ノジギク キク科 (11月)

 日本の海に近い山野に自生している菊の中にノジギクがあります。ノジギクは日本しかない固有の種で、1924年牧野富太郎博士が発見されました。兵庫県の大塩・的形地域を調査された牧野先生は『日本一の大群落』のあるところと報告されました。1954年には兵庫県の「県花」に指定されました。

 以後50年たった今、ノジギクはどうなっているのでしょうか。県民の関心はどうなのでしょうか。私はノジギクを過去の幻の花にしてはいけないと願っています。

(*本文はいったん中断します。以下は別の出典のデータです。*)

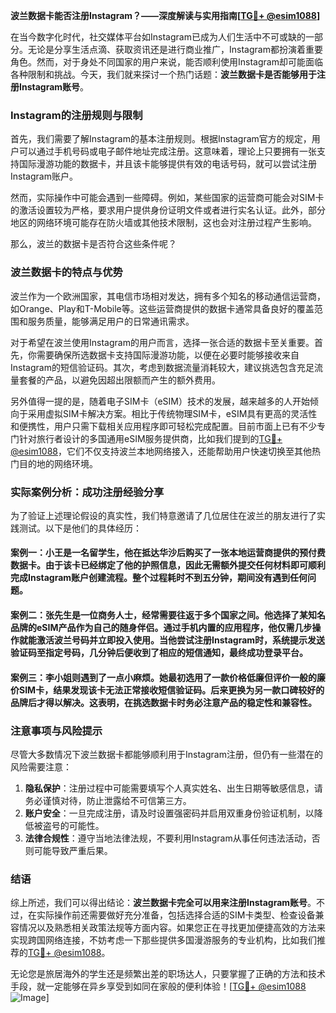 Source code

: **波兰数据卡能否注册Instagram？——深度解读与实用指南[[TG💪+ @esim1088](https://t.me/s/esim1088)]**

在当今数字化时代，社交媒体平台如Instagram已成为人们生活中不可或缺的一部分。无论是分享生活点滴、获取资讯还是进行商业推广，Instagram都扮演着重要角色。然而，对于身处不同国家的用户来说，能否顺利使用Instagram却可能面临各种限制和挑战。今天，我们就来探讨一个热门话题：**波兰数据卡是否能够用于注册Instagram账号**。

### Instagram的注册规则与限制

首先，我们需要了解Instagram的基本注册规则。根据Instagram官方的规定，用户可以通过手机号码或电子邮件地址完成注册。这意味着，理论上只要拥有一张支持国际漫游功能的数据卡，并且该卡能够提供有效的电话号码，就可以尝试注册Instagram账户。

然而，实际操作中可能会遇到一些障碍。例如，某些国家的运营商可能会对SIM卡的激活设置较为严格，要求用户提供身份证明文件或者进行实名认证。此外，部分地区的网络环境可能存在防火墙或其他技术限制，这也会对注册过程产生影响。

那么，波兰的数据卡是否符合这些条件呢？

### 波兰数据卡的特点与优势

波兰作为一个欧洲国家，其电信市场相对发达，拥有多个知名的移动通信运营商，如Orange、Play和T-Mobile等。这些运营商提供的数据卡通常具备良好的覆盖范围和服务质量，能够满足用户的日常通讯需求。

对于希望在波兰使用Instagram的用户而言，选择一张合适的数据卡至关重要。首先，你需要确保所选数据卡支持国际漫游功能，以便在必要时能够接收来自Instagram的短信验证码。其次，考虑到数据流量消耗较大，建议挑选包含充足流量套餐的产品，以避免因超出限额而产生的额外费用。

另外值得一提的是，随着电子SIM卡（eSIM）技术的发展，越来越多的人开始倾向于采用虚拟SIM卡解决方案。相比于传统物理SIM卡，eSIM具有更高的灵活性和便携性，用户只需下载相关应用程序即可轻松完成配置。目前市面上已有不少专门针对旅行者设计的多国通用eSIM服务提供商，比如我们提到的[TG💪+ @esim1088](https://t.me/s/esim1088)，它们不仅支持波兰本地网络接入，还能帮助用户快速切换至其他热门目的地的网络环境。

### 实际案例分析：成功注册经验分享

为了验证上述理论假设的真实性，我们特意邀请了几位居住在波兰的朋友进行了实践测试。以下是他们的具体经历：

#### 案例一：小王是一名留学生，他在抵达华沙后购买了一张本地运营商提供的预付费数据卡。由于该卡已经绑定了他的护照信息，因此无需额外提交任何材料即可顺利完成Instagram账户创建流程。整个过程耗时不到五分钟，期间没有遇到任何问题。

#### 案例二：张先生是一位商务人士，经常需要往返于多个国家之间。他选择了某知名品牌的eSIM产品作为自己的随身伴侣。通过手机内置的应用程序，他仅需几步操作就能激活波兰号码并立即投入使用。当他尝试注册Instagram时，系统提示发送验证码至指定号码，几分钟后便收到了相应的短信通知，最终成功登录平台。

#### 案例三：李小姐则遇到了一点小麻烦。她最初选用了一款价格低廉但评价一般的廉价SIM卡，结果发现该卡无法正常接收短信验证码。后来更换为另一款口碑较好的品牌后才得以解决。这表明，在挑选数据卡时务必注意产品的稳定性和兼容性。

### 注意事项与风险提示

尽管大多数情况下波兰数据卡都能够顺利用于Instagram注册，但仍有一些潜在的风险需要注意：

1. **隐私保护**：注册过程中可能需要填写个人真实姓名、出生日期等敏感信息，请务必谨慎对待，防止泄露给不可信第三方。
2. **账户安全**：一旦完成注册，请及时设置强密码并启用双重身份验证机制，以降低被盗号的可能性。
3. **法律合规性**：遵守当地法律法规，不要利用Instagram从事任何违法活动，否则可能导致严重后果。

### 结语

综上所述，我们可以得出结论：**波兰数据卡完全可以用来注册Instagram账号**。不过，在实际操作前还需要做好充分准备，包括选择合适的SIM卡类型、检查设备兼容情况以及熟悉相关政策法规等方面内容。如果您正在寻找更加便捷高效的方法来实现跨国网络连接，不妨考虑一下那些提供多国漫游服务的专业机构，比如我们推荐的[TG💪+ @esim1088](https://t.me/s/esim1088)。

无论您是旅居海外的学生还是频繁出差的职场达人，只要掌握了正确的方法和技术手段，就一定能够在异乡享受到如同在家般的便利体验！[[TG💪+ @esim1088](https://t.me/s/esim1088) ![Image](https://i.postimg.cc/4NQfJmqS/Snipaste-2025-05-13-00-14-12.png)]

 公園や学校に植えても、世話が欠けると株が移動したまま栽培菊に近いものになって草むらに姿を消してしまいます。


(1)私がノジギクを調べていた約20年前

 ●各地に群生していました。


[上2枚:姫路市大塩、ノジギク、1981.11.8.]

[ノジギク、1980.11.3.]
 ●花の色は主に白色......

[上2枚:姫路市大塩、ノジギク、1980.11.9.]

 ●黄色いものもありました。

[姫路市大塩、キノジギク、1981.11.8.]


[姫路市大塩、キノジギク、1978.11.5.]

[姫路市大塩、キノジギク、1978.11.5.]


 ●ピンクのものもありました。

[右2枚:姫路市大塩、ノジギク、1980.11.9.]
[下:姫路市大塩、ノジギク、1978.11.5.]


 ●花にくる虫 晴れた日は多くの虫が集まりました。
[ノジギクと虫、1981.11.8.]

(2) 2001年の調査で...

 ●野生で咲くが場所は減ります。

[姫路市的形、2001.11.5.]

 風格のある花です。自然の中で見る花です。